DONUT: Physics-aware Machine Learning for Real-time X-ray Nanodiffraction Analysis

TL;DR

DONUT is a physics-aware neural network that enables real-time, automated analysis of nanobeam diffraction data, significantly reducing computational time and eliminating the need for labeled training data.

Contribution

The paper introduces DONUT, a novel physics-informed neural network architecture that performs rapid, unsupervised analysis of X-ray nanodiffraction data by integrating a differentiable diffraction model.

Findings

Achieves over 200x faster analysis than traditional methods.

Accurately predicts crystal lattice strain and orientation.

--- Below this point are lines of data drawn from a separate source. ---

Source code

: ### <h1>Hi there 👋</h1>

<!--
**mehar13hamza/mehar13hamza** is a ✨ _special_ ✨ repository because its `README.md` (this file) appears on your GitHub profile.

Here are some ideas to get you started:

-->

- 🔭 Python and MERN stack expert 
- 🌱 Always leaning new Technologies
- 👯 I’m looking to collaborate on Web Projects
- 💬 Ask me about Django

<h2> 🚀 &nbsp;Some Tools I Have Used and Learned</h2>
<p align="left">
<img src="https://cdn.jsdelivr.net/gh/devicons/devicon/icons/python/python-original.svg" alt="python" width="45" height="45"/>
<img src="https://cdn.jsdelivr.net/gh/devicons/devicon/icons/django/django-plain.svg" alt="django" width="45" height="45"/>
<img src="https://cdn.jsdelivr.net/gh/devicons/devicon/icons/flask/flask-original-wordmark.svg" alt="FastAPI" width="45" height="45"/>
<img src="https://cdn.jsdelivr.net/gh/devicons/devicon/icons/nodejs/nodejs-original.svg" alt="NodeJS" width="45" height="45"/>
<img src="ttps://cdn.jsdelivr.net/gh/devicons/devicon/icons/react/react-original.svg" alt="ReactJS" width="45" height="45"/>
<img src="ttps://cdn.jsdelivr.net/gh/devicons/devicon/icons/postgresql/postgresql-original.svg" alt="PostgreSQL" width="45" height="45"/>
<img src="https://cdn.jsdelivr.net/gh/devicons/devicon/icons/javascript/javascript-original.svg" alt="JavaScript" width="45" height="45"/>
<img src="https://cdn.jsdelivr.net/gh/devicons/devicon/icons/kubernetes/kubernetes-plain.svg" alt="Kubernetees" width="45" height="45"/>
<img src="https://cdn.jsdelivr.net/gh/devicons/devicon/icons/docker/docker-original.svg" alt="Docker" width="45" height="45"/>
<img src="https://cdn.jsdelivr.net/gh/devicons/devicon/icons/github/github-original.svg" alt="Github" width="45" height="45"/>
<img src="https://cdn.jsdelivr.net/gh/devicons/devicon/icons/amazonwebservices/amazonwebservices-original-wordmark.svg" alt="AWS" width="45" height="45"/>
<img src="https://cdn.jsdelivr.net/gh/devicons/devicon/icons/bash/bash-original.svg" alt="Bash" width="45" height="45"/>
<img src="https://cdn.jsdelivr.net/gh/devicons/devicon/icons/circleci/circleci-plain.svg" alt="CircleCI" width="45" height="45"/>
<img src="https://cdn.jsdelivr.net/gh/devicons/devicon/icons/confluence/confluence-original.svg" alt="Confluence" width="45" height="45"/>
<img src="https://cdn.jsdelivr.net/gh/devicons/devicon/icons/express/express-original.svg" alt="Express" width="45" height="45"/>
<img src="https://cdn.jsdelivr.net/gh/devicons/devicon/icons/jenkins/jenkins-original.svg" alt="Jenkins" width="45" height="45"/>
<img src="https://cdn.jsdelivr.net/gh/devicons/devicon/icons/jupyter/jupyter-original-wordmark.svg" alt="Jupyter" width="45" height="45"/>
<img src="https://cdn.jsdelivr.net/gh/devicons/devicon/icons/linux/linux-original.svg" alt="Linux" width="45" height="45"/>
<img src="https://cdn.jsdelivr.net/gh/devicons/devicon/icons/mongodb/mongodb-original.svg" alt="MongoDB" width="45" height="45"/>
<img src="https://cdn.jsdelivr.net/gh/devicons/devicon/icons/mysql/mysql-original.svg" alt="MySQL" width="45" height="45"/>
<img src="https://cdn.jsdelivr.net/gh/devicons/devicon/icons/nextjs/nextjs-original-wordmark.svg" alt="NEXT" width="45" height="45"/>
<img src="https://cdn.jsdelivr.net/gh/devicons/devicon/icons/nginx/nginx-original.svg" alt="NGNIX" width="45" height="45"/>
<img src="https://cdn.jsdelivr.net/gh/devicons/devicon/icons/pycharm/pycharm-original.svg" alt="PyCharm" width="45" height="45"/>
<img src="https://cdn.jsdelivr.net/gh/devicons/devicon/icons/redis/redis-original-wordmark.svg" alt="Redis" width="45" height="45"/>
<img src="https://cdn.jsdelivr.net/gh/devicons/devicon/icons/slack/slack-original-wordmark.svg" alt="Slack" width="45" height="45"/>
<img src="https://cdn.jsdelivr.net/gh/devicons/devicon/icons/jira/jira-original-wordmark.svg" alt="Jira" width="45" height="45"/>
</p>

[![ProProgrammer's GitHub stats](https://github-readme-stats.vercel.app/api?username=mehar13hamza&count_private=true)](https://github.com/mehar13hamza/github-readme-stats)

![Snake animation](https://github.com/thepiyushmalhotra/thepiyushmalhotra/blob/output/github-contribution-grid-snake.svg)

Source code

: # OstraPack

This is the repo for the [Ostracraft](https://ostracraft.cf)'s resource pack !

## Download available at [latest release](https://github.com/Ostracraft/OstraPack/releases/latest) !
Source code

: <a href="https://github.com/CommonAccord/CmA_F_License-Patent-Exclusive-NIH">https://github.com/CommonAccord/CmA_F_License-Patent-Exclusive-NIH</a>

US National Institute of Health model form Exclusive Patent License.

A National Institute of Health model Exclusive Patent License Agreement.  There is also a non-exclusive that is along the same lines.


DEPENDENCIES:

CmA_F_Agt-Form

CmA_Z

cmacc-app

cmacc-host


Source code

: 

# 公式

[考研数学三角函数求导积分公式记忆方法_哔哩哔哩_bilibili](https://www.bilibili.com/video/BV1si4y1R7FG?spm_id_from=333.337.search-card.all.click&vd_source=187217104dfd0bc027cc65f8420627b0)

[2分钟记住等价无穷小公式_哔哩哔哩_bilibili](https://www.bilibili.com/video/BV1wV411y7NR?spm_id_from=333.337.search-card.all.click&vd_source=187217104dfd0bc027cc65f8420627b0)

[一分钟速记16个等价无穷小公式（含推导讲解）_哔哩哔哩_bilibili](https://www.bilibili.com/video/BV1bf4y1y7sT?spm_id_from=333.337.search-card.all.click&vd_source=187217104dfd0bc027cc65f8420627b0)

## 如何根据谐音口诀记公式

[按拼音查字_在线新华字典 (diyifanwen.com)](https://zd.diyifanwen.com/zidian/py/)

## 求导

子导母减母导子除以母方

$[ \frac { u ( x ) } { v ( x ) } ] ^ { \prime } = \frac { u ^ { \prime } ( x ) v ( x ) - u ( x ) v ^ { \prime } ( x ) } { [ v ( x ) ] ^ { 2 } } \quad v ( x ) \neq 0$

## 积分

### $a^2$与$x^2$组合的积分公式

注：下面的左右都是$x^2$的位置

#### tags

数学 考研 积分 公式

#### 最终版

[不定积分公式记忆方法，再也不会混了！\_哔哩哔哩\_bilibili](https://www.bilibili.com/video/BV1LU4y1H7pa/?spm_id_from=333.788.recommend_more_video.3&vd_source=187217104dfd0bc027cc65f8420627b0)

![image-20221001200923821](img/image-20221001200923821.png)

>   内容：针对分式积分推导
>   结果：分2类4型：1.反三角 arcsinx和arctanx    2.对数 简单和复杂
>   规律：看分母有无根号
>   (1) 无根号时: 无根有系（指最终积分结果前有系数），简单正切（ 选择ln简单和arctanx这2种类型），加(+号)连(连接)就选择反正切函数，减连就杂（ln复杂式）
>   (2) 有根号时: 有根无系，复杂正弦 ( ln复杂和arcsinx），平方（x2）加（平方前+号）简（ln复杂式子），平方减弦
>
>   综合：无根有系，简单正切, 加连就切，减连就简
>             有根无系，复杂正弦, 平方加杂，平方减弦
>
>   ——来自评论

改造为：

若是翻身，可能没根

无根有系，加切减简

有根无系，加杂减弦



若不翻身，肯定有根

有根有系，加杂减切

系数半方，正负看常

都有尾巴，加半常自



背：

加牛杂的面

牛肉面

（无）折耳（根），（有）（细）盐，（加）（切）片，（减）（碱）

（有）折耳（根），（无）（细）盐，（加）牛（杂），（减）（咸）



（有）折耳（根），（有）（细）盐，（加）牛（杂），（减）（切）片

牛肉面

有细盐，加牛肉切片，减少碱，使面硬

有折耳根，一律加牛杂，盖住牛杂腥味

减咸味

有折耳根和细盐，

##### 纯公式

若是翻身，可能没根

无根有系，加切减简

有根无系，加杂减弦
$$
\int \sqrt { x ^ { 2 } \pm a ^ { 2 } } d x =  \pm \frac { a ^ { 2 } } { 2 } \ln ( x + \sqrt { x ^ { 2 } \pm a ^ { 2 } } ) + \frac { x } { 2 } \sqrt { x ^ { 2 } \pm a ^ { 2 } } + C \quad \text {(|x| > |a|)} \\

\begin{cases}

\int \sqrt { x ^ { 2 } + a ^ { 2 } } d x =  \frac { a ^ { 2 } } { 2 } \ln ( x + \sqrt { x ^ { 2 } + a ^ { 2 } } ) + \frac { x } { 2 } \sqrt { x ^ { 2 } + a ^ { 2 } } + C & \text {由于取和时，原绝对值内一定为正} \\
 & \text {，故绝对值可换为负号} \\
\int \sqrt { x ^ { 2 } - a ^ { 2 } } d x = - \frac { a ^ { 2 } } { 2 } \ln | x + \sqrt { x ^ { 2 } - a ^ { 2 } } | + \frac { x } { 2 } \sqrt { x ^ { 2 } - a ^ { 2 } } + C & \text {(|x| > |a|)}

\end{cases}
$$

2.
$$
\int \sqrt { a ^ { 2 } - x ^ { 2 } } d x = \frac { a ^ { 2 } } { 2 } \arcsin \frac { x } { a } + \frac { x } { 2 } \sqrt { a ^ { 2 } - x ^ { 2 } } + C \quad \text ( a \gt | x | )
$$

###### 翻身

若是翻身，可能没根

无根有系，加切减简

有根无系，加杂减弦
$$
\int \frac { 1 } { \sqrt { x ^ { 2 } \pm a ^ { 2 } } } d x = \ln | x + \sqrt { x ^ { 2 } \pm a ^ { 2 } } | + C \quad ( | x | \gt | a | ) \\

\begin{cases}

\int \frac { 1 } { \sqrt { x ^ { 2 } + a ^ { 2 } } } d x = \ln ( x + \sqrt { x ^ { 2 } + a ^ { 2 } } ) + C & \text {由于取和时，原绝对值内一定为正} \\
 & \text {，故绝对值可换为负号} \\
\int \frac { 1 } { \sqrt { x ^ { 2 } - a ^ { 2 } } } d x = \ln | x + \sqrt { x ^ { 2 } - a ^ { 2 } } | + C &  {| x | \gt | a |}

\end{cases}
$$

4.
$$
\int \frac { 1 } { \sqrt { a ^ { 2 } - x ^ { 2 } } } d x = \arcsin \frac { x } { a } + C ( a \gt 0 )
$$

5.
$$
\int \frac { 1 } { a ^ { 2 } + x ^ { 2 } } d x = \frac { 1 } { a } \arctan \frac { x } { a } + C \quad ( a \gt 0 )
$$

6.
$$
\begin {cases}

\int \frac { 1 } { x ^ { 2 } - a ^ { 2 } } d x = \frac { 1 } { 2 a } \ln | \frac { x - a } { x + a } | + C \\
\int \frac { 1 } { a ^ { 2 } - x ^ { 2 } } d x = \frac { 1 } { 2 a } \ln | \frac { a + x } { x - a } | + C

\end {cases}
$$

Operates without labeled datasets or pre-training.

Abstract

Coherent X-ray scattering techniques are critical for investigating the fundamental structural properties of materials at the nanoscale. While advancements have made these experiments more accessible, real-time analysis remains a significant bottleneck, often hindered by artifacts and computational demands. In scanning X-ray nanodiffraction microscopy, which is widely used to spatially resolve structural heterogeneities, this challenge is compounded by the convolution of the divergent beam with the sample's local structure. To address this, we introduce DONUT (Diffraction with Optics for Nanobeam by Unsupervised Training), a physics-aware neural network designed for the rapid and automated analysis of nanobeam diffraction data. By incorporating a differentiable geometric diffraction model directly into its architecture, DONUT learns to predict crystal lattice strain and orientation in real-time. Crucially, this is achieved without reliance on labeled datasets or pre-training, overcoming a fundamental limitation for supervised machine learning in X-ray science. We demonstrate experimentally that DONUT accurately extracts all features within the data over 200 times more efficiently than conventional fitting methods.